### PROBLEM TO WORK ON
Copy the lines below word for word, skipping any image.

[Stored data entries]
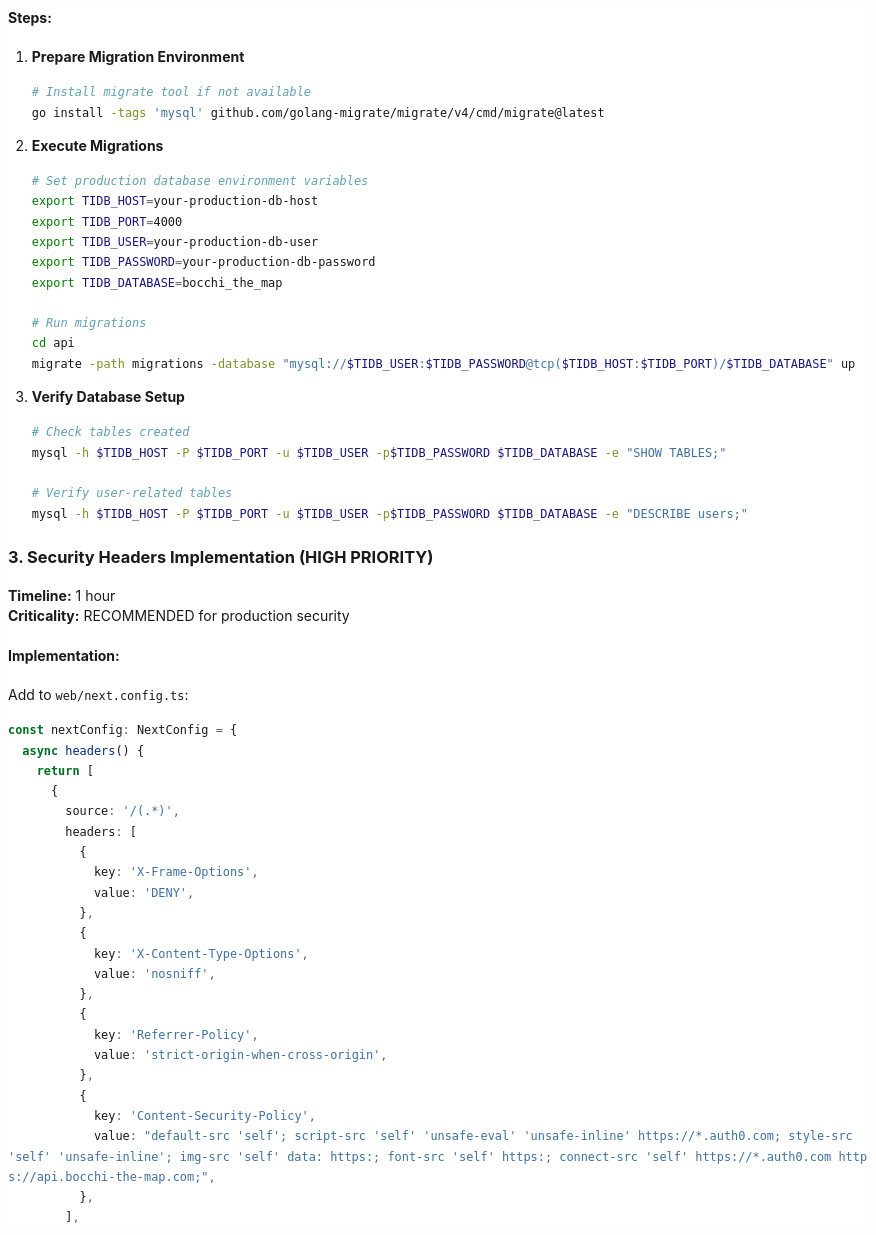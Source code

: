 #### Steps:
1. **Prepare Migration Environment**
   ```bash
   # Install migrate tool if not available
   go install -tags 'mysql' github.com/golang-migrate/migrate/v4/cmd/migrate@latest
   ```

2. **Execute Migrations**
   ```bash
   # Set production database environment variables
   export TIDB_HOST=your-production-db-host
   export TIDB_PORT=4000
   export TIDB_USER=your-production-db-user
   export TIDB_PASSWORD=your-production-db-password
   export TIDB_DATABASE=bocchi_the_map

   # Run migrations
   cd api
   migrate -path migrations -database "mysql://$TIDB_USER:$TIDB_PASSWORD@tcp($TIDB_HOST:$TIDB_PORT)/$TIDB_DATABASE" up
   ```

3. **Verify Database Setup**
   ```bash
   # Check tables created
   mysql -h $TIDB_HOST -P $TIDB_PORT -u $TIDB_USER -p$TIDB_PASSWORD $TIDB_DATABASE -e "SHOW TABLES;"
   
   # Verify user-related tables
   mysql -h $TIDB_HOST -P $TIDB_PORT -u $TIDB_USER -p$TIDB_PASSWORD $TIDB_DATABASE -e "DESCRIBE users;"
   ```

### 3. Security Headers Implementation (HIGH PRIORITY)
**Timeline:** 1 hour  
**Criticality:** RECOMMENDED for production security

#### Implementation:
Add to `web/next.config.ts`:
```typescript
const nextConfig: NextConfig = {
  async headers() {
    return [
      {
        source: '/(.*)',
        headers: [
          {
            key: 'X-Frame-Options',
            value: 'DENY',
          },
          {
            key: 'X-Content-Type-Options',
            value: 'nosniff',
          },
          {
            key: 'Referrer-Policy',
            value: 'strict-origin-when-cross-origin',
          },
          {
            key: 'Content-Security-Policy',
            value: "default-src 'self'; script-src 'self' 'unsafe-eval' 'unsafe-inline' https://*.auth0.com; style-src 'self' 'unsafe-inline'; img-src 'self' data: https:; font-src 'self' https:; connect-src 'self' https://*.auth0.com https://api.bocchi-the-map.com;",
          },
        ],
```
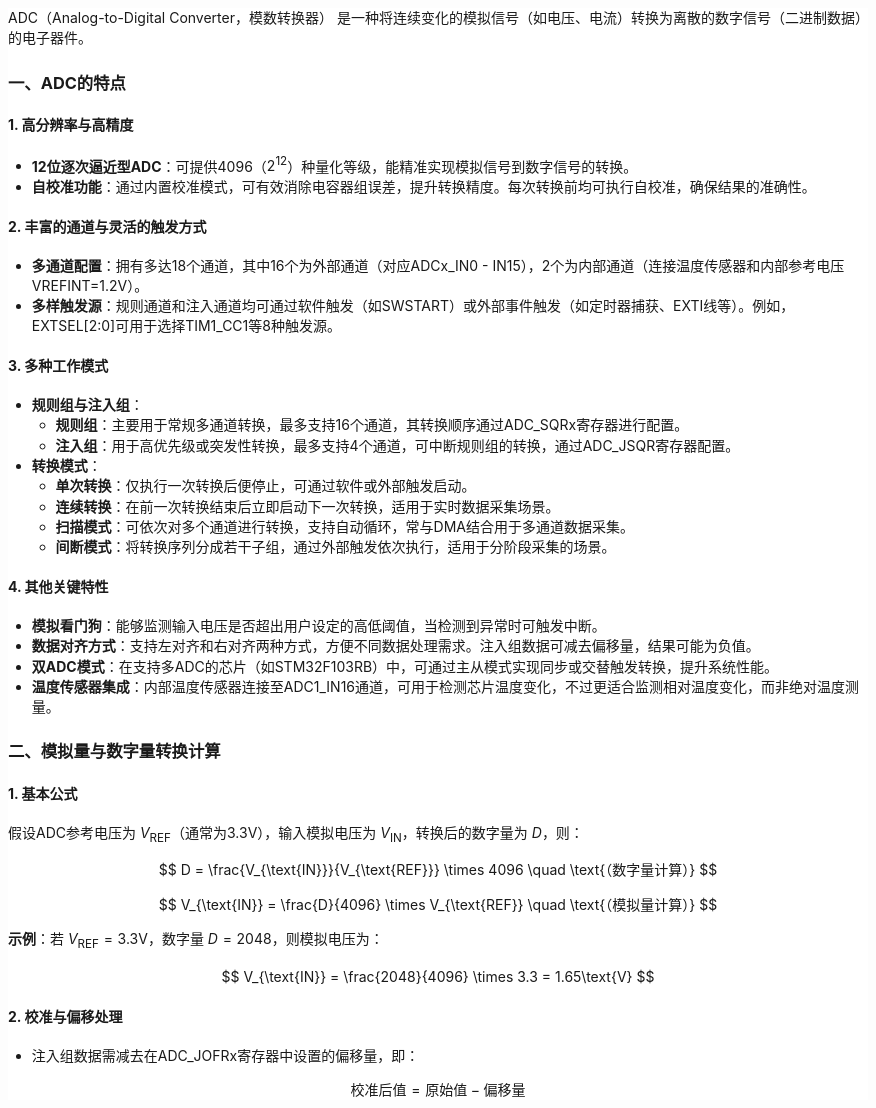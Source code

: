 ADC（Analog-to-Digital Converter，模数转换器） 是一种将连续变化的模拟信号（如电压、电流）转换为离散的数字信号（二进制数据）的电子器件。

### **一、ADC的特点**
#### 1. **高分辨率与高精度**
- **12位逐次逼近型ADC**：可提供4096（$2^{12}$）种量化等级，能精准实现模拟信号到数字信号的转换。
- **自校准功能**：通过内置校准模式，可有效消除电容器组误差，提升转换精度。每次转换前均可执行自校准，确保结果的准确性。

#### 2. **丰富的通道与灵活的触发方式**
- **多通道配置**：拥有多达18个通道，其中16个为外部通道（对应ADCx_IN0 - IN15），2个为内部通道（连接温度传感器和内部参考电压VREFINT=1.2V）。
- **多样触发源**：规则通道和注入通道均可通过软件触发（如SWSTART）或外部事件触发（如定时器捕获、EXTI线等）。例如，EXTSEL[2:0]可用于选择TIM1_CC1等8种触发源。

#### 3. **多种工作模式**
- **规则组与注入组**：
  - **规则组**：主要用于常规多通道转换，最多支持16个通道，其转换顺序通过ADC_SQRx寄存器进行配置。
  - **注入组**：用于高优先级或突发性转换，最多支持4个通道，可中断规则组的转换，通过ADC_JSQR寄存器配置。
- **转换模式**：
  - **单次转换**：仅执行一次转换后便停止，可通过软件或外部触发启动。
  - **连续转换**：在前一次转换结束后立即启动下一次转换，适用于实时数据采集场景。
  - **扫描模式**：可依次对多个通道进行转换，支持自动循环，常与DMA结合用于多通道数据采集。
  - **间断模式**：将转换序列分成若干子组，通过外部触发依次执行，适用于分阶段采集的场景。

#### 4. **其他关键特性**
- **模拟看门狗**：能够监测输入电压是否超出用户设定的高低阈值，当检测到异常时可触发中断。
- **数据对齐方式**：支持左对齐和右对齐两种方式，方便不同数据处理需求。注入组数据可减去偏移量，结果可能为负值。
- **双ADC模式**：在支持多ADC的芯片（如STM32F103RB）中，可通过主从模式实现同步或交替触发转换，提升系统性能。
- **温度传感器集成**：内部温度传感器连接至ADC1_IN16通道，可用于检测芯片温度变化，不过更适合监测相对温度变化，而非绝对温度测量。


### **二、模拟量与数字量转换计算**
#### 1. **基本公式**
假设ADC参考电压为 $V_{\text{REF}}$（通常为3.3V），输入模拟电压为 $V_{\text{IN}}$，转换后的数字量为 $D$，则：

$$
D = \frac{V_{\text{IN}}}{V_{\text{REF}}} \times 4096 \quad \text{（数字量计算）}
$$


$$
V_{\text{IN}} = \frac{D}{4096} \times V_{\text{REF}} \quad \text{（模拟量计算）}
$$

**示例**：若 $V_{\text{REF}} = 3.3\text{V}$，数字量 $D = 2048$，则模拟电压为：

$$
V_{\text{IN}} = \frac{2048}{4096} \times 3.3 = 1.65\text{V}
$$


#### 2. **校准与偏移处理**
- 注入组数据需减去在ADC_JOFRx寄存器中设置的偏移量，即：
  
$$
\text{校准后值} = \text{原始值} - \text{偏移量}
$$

### EXERCISE ANSWER
Source code

: #### Steps:
1. **Prepare Migration Environment**
   ```bash
   # Install migrate tool if not available
   go install -tags 'mysql' github.com/golang-migrate/migrate/v4/cmd/migrate@latest
   ```

2. **Execute Migrations**
   ```bash
   # Set production database environment variables
   export TIDB_HOST=your-production-db-host
   export TIDB_PORT=4000
   export TIDB_USER=your-production-db-user
   export TIDB_PASSWORD=your-production-db-password
   export TIDB_DATABASE=bocchi_the_map

   # Run migrations
   cd api
   migrate -path migrations -database "mysql://$TIDB_USER:$TIDB_PASSWORD@tcp($TIDB_HOST:$TIDB_PORT)/$TIDB_DATABASE" up
   ```

3. **Verify Database Setup**
   ```bash
   # Check tables created
   mysql -h $TIDB_HOST -P $TIDB_PORT -u $TIDB_USER -p$TIDB_PASSWORD $TIDB_DATABASE -e "SHOW TABLES;"
   
   # Verify user-related tables
   mysql -h $TIDB_HOST -P $TIDB_PORT -u $TIDB_USER -p$TIDB_PASSWORD $TIDB_DATABASE -e "DESCRIBE users;"
   ```

### 3. Security Headers Implementation (HIGH PRIORITY)
**Timeline:** 1 hour  
**Criticality:** RECOMMENDED for production security

#### Implementation:
Add to `web/next.config.ts`:
```typescript
const nextConfig: NextConfig = {
  async headers() {
    return [
      {
        source: '/(.*)',
        headers: [
          {
            key: 'X-Frame-Options',
            value: 'DENY',
          },
          {
            key: 'X-Content-Type-Options',
            value: 'nosniff',
          },
          {
            key: 'Referrer-Policy',
            value: 'strict-origin-when-cross-origin',
          },
          {
            key: 'Content-Security-Policy',
            value: "default-src 'self'; script-src 'self' 'unsafe-eval' 'unsafe-inline' https://*.auth0.com; style-src 'self' 'unsafe-inline'; img-src 'self' data: https:; font-src 'self' https:; connect-src 'self' https://*.auth0.com https://api.bocchi-the-map.com;",
          },
        ],
```
Source code

: ADC（Analog-to-Digital Converter，模数转换器） 是一种将连续变化的模拟信号（如电压、电流）转换为离散的数字信号（二进制数据）的电子器件。

### **一、ADC的特点**
#### 1. **高分辨率与高精度**
- **12位逐次逼近型ADC**：可提供4096（$2^{12}$）种量化等级，能精准实现模拟信号到数字信号的转换。
- **自校准功能**：通过内置校准模式，可有效消除电容器组误差，提升转换精度。每次转换前均可执行自校准，确保结果的准确性。

#### 2. **丰富的通道与灵活的触发方式**
- **多通道配置**：拥有多达18个通道，其中16个为外部通道（对应ADCx_IN0 - IN15），2个为内部通道（连接温度传感器和内部参考电压VREFINT=1.2V）。
- **多样触发源**：规则通道和注入通道均可通过软件触发（如SWSTART）或外部事件触发（如定时器捕获、EXTI线等）。例如，EXTSEL[2:0]可用于选择TIM1_CC1等8种触发源。

#### 3. **多种工作模式**
- **规则组与注入组**：
  - **规则组**：主要用于常规多通道转换，最多支持16个通道，其转换顺序通过ADC_SQRx寄存器进行配置。
  - **注入组**：用于高优先级或突发性转换，最多支持4个通道，可中断规则组的转换，通过ADC_JSQR寄存器配置。
- **转换模式**：
  - **单次转换**：仅执行一次转换后便停止，可通过软件或外部触发启动。
  - **连续转换**：在前一次转换结束后立即启动下一次转换，适用于实时数据采集场景。
  - **扫描模式**：可依次对多个通道进行转换，支持自动循环，常与DMA结合用于多通道数据采集。
  - **间断模式**：将转换序列分成若干子组，通过外部触发依次执行，适用于分阶段采集的场景。

#### 4. **其他关键特性**
- **模拟看门狗**：能够监测输入电压是否超出用户设定的高低阈值，当检测到异常时可触发中断。
- **数据对齐方式**：支持左对齐和右对齐两种方式，方便不同数据处理需求。注入组数据可减去偏移量，结果可能为负值。
- **双ADC模式**：在支持多ADC的芯片（如STM32F103RB）中，可通过主从模式实现同步或交替触发转换，提升系统性能。
- **温度传感器集成**：内部温度传感器连接至ADC1_IN16通道，可用于检测芯片温度变化，不过更适合监测相对温度变化，而非绝对温度测量。


### **二、模拟量与数字量转换计算**
#### 1. **基本公式**
假设ADC参考电压为 $V_{\text{REF}}$（通常为3.3V），输入模拟电压为 $V_{\text{IN}}$，转换后的数字量为 $D$，则：

$$
D = \frac{V_{\text{IN}}}{V_{\text{REF}}} \times 4096 \quad \text{（数字量计算）}
$$


$$
V_{\text{IN}} = \frac{D}{4096} \times V_{\text{REF}} \quad \text{（模拟量计算）}
$$

**示例**：若 $V_{\text{REF}} = 3.3\text{V}$，数字量 $D = 2048$，则模拟电压为：

$$
V_{\text{IN}} = \frac{2048}{4096} \times 3.3 = 1.65\text{V}
$$


#### 2. **校准与偏移处理**
- 注入组数据需减去在ADC_JOFRx寄存器中设置的偏移量，即：
  
$$
\text{校准后值} = \text{原始值} - \text{偏移量}
$$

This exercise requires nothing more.